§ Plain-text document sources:
----
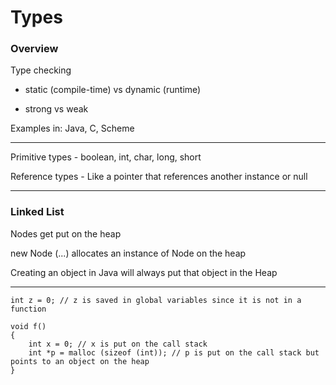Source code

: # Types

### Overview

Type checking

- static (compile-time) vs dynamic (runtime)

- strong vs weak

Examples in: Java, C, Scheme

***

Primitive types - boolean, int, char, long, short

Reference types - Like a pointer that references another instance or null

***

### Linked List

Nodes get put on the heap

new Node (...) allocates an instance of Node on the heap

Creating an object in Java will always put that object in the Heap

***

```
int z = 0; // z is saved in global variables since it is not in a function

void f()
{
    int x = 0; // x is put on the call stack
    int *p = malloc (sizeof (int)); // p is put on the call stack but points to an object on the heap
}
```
----
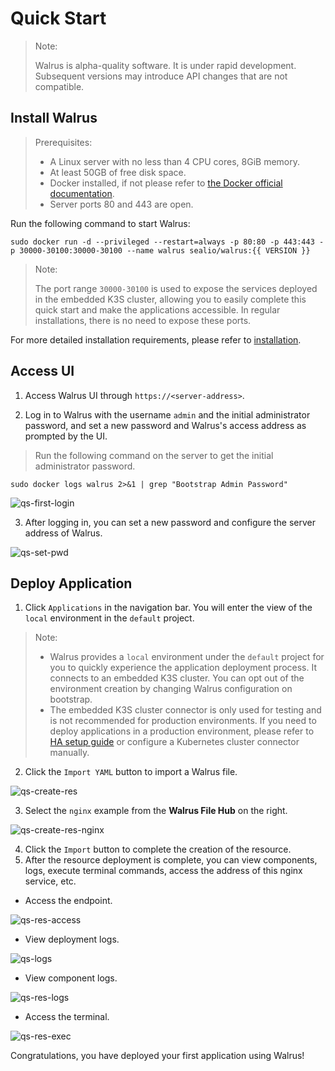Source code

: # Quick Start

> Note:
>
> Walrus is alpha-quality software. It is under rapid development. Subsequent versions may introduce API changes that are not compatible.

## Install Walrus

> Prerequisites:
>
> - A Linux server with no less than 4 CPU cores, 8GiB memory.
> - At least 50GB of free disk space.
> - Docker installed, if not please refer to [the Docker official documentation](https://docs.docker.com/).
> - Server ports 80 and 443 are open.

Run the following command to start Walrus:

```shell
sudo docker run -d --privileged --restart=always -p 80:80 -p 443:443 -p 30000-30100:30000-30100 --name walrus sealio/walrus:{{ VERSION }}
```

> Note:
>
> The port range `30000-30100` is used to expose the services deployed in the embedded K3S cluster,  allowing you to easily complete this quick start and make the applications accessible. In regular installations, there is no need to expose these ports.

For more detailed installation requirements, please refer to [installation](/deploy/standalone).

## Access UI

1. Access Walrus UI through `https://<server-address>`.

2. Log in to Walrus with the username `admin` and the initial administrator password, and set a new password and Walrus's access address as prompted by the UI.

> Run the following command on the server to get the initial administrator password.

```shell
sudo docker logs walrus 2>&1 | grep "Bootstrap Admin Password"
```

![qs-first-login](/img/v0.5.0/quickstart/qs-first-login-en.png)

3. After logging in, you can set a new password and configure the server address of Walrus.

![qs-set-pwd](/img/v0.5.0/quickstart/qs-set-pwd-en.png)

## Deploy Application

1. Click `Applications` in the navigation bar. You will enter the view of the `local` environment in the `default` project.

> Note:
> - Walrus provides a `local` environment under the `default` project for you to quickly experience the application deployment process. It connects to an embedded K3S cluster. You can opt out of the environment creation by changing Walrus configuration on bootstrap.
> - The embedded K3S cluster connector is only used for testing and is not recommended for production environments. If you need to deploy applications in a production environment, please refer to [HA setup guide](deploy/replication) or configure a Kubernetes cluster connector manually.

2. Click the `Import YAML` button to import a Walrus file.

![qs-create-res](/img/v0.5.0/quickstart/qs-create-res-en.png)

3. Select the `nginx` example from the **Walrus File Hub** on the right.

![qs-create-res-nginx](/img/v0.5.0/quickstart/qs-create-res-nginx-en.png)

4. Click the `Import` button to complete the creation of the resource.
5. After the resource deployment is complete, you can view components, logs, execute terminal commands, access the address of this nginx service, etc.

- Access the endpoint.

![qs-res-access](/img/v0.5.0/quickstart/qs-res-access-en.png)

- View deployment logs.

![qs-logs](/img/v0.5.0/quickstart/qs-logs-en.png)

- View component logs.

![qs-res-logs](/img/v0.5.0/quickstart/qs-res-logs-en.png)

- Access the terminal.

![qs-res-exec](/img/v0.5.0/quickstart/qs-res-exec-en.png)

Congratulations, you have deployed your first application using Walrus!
----
§ Task prompt:
Please find every line in the records above that holds the word "stack" and copy it.

§ Solution:
    int x = 0; // x is put on the call stack
    int *p = malloc (sizeof (int)); // p is put on the call stack but points to an object on the heap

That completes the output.